As the Foursquare calls use a radius around the center of a neighbourhood and some neighbourhoods are pretty small in Amsterdam it was very likely that also the results from other neighbourhoods would be included. To prevent this the list of venues was filtered on duplicates

To be able to compare the list of venues the venue list of New York and Amsterdam was combined. As the New York dataset had more results, and we are interested in the relative values, the values are turned into percentages.

For an overview per region a lookup table is created to link categories with their regions. See the source code for details

![image](regions.png)


# Methodology

## Amsterdam

### Neighbourhoods
For Amsterdam a total of 70 neighbourhoods was retrieved aftering filtering on borough 'A' (which represents the center of Amsterdam)

![Image](amsterdam_neighbourhoods.png)

### Venues
For all these neighbourhoods we did a Foursquare call which retrieved 100 results per neigbourhood resulting in a total of 7000 venues. After filtering out the duplicates 440 venues were left.

![Image](amsterdam_venues.png)

Summarizing the venues into their categories gives this overview, where a total of 73 categories are shown

![Image](amsterdam_categories.png)

The same table as above, visualized as a wordcloud gives this result. Note that also here generic terms like "Restaurant" have been filtered out as that would dominate the result too much and as such decrease the readability.

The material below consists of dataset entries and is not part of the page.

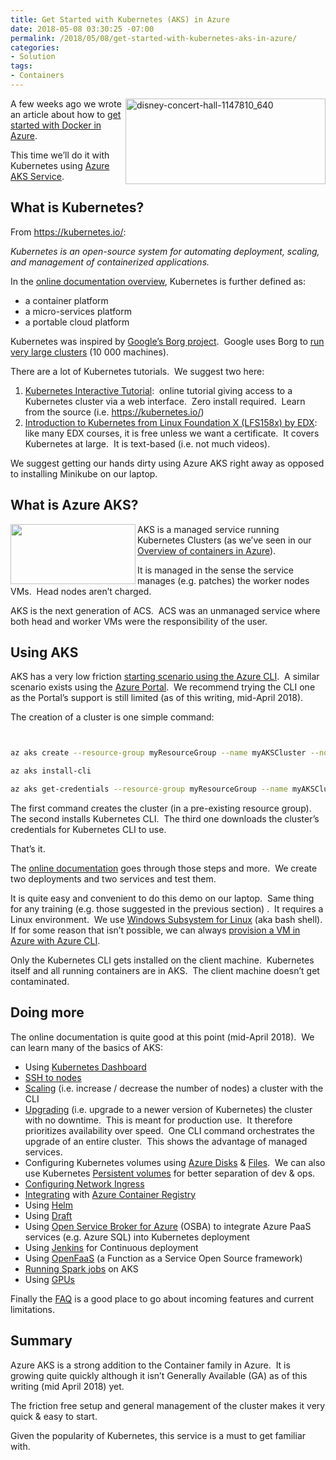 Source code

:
 ```yaml
---
title: Get Started with Kubernetes (AKS) in Azure
date: 2018-05-08 03:30:25 -07:00
permalink: /2018/05/08/get-started-with-kubernetes-aks-in-azure/
categories:
- Solution
tags:
- Containers
---
```

<a href="http://vincentlauzon.files.wordpress.com/2018/04/disney-concert-hall-1147810_640.jpg"><img style="border:0 currentcolor;float:right;display:inline;background-image:none;" title="disney-concert-hall-1147810_640" src="http://vincentlauzon.files.wordpress.com/2018/04/disney-concert-hall-1147810_640_thumb.jpg" alt="disney-concert-hall-1147810_640" width="320" height="137" align="right" border="0" /></a>A few weeks ago we wrote an article about how to <a href="http://vincentlauzon.com/2018/04/24/getting-started-with-docker-in-azure/">get started with Docker in Azure</a>.

This time we’ll do it with Kubernetes using <a href="https://docs.microsoft.com/en-us/azure/aks/intro-kubernetes">Azure AKS Service</a>.
<h2>What is Kubernetes?</h2>
From <a title="https://kubernetes.io/" href="https://kubernetes.io/">https://kubernetes.io/</a>:

<em>Kubernetes is an open-source system for automating deployment, scaling, and management of containerized applications.</em>

In the <a href="https://kubernetes.io/docs/concepts/overview/what-is-kubernetes/">online documentation overview</a>, Kubernetes is further defined as:
<ul>
 	<li>a container platform</li>
 	<li>a micro-services platform</li>
 	<li>a portable cloud platform</li>
</ul>
Kubernetes was inspired by <a href="https://www.quora.com/What-is-Borg-at-Google">Google’s Borg project</a>.  Google uses Borg to <a href="https://research.google.com/pubs/pub43438.html">run very large clusters</a> (10 000 machines).

There are a lot of Kubernetes tutorials.  We suggest two here:
<ol>
 	<li><a href="https://kubernetes.io/docs/tutorials/kubernetes-basics/cluster-interactive/">Kubernetes Interactive Tutorial</a>:  online tutorial giving access to a Kubernetes cluster via a web interface.  Zero install required.  Learn from the source (i.e. <a title="https://kubernetes.io/" href="https://kubernetes.io/">https://kubernetes.io/</a>)</li>
 	<li><a href="https://courses.edx.org/courses/course-v1:LinuxFoundationX+LFS158x+1T2018/course/">Introduction to Kubernetes from Linux Foundation X (LFS158x) by EDX</a>:  like many EDX courses, it is free unless we want a certificate.  It covers Kubernetes at large.  It is text-based (i.e. not much videos).</li>
</ol>
We suggest getting our hands dirty using Azure AKS right away as opposed to installing Minikube on our laptop.
<h2>What is Azure AKS?</h2>
<img style="float:left;display:inline;" src="https://vincentlauzon.files.wordpress.com/2018/03/containerservice.png" width="200" height="96" align="left" />

AKS is a managed service running Kubernetes Clusters (as we’ve seen in our <a href="https://vincentlauzon.com/2018/04/04/overview-of-docker-containers-in-azure/">Overview of containers in Azure</a>).

It is managed in the sense the service manages (e.g. patches) the worker nodes VMs.  Head nodes aren’t charged.

AKS is the next generation of ACS.  ACS was an unmanaged service where both head and worker VMs were the responsibility of the user.
<h2>Using AKS</h2>
AKS has a very low friction <a href="https://docs.microsoft.com/en-us/azure/aks/kubernetes-walkthrough">starting scenario using the Azure CLI</a>.  A similar scenario exists using the <a href="https://docs.microsoft.com/en-us/azure/aks/kubernetes-walkthrough">Azure Portal</a>.  We recommend trying the CLI one as the Portal’s support is still limited (as of this writing, mid-April 2018).

The creation of a cluster is one simple command:

```bash


az aks create --resource-group myResourceGroup --name myAKSCluster --node-count 1 --generate-ssh-keys

az aks install-cli

az aks get-credentials --resource-group myResourceGroup --name myAKSCluster

```

The first command creates the cluster (in a pre-existing resource group).  The second installs Kubernetes CLI.  The third one downloads the cluster’s credentials for Kubernetes CLI to use.

That’s it.

The <a href="https://docs.microsoft.com/en-us/azure/aks/kubernetes-walkthrough">online documentation</a> goes through those steps and more.  We create two deployments and two services and test them.

It is quite easy and convenient to do this demo on our laptop.  Same thing for any training (e.g. those suggested in the previous section) .  It requires a Linux environment.  We use <a href="https://docs.microsoft.com/en-us/windows/wsl/install-win10">Windows Subsystem for Linux</a> (aka bash shell).  If for some reason that isn’t possible, we can always <a href="https://vincentlauzon.com/2018/04/11/linux-custom-script-docker-sandbox/">provision a VM in Azure with Azure CLI</a>.

Only the Kubernetes CLI gets installed on the client machine.  Kubernetes itself and all running containers are in AKS.  The client machine doesn’t get contaminated.
<h2>Doing more</h2>
The online documentation is quite good at this point (mid-April 2018).  We can learn many of the basics of AKS:
<ul>
 	<li>Using <a href="https://docs.microsoft.com/en-us/azure/aks/kubernetes-dashboard">Kubernetes Dashboard</a></li>
 	<li><a href="https://docs.microsoft.com/en-us/azure/aks/aks-ssh">SSH to nodes</a></li>
 	<li><a href="https://docs.microsoft.com/en-us/azure/aks/scale-cluster">Scaling</a> (i.e. increase / decrease the number of nodes) a cluster with the CLI</li>
 	<li><a href="https://docs.microsoft.com/en-us/azure/aks/upgrade-cluster">Upgrading</a> (i.e. upgrade to a newer version of Kubernetes) the cluster with no downtime.  This is meant for production use.  It therefore prioritizes availability over speed.  One CLI command orchestrates the upgrade of an entire cluster.  This shows the advantage of managed services.</li>
 	<li>Configuring Kubernetes volumes using <a href="https://docs.microsoft.com/en-us/azure/aks/azure-disk-volume">Azure Disks</a> &amp; <a href="https://docs.microsoft.com/en-us/azure/aks/azure-files-volume">Files</a>.  We can also use Kubernetes <a href="https://docs.microsoft.com/en-us/azure/aks/azure-disks-dynamic-pv">Persistent volumes</a> for better separation of dev &amp; ops.</li>
 	<li><a href="https://docs.microsoft.com/en-us/azure/aks/ingress">Configuring Network Ingress</a></li>
 	<li><a href="https://docs.microsoft.com/en-us/azure/container-registry/container-registry-auth-aks?toc=%2fazure%2faks%2ftoc.json">Integrating</a> with <a href="https://vincentlauzon.com/2018/05/01/azure-container-registry-getting-started/">Azure Container Registry</a></li>
 	<li>Using <a href="https://docs.microsoft.com/en-us/azure/aks/kubernetes-helm">Helm</a></li>
 	<li>Using <a href="https://docs.microsoft.com/en-us/azure/aks/kubernetes-draft">Draft</a></li>
 	<li>Using <a href="https://docs.microsoft.com/en-us/azure/aks/integrate-azure">Open Service Broker for Azure</a> (OSBA) to integrate Azure PaaS services (e.g. Azure SQL) into Kubernetes deployment</li>
 	<li>Using <a href="https://docs.microsoft.com/en-us/azure/aks/jenkins-continuous-deployment">Jenkins</a> for Continuous deployment</li>
 	<li>Using <a href="https://docs.microsoft.com/en-us/azure/aks/openfaas">OpenFaaS</a> (a Function as a Service Open Source framework)</li>
 	<li><a href="https://docs.microsoft.com/en-us/azure/aks/spark-job">Running Spark jobs</a> on AKS</li>
 	<li>Using <a href="https://docs.microsoft.com/en-us/azure/aks/gpu-cluster">GPUs</a></li>
</ul>
Finally the <a href="https://docs.microsoft.com/en-us/azure/aks/faq">FAQ</a> is a good place to go about incoming features and current limitations.
<h2>Summary</h2>
Azure AKS is a strong addition to the Container family in Azure.  It is growing quite quickly although it isn’t Generally Available (GA) as of this writing (mid April 2018) yet.

The friction free setup and general management of the cluster makes it very quick &amp; easy to start.

Given the popularity of Kubernetes, this service is a must to get familiar with.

![Image](ams_wordcloud.png)


## New York

### Neighbourhoods

For New York 306 neighbourhoods were retrieved, divided over 5 boroughs. For this exercise we only use the 39 neighbourhoods in Manhattan

![Image](newyork_neighbourhoods.png)

For every neighbourhood we retrieved 100 results. Also here the was some overlap in the neighbourhoods apparently, after filtering the duplicates we are left with 1297 unique venues

![Image](newyork_venues.png)

### Venues
To get an understanding of the total number of venues in a category we have summarized them in the following table. Manhattan has 106 unique categories of venues in the food category.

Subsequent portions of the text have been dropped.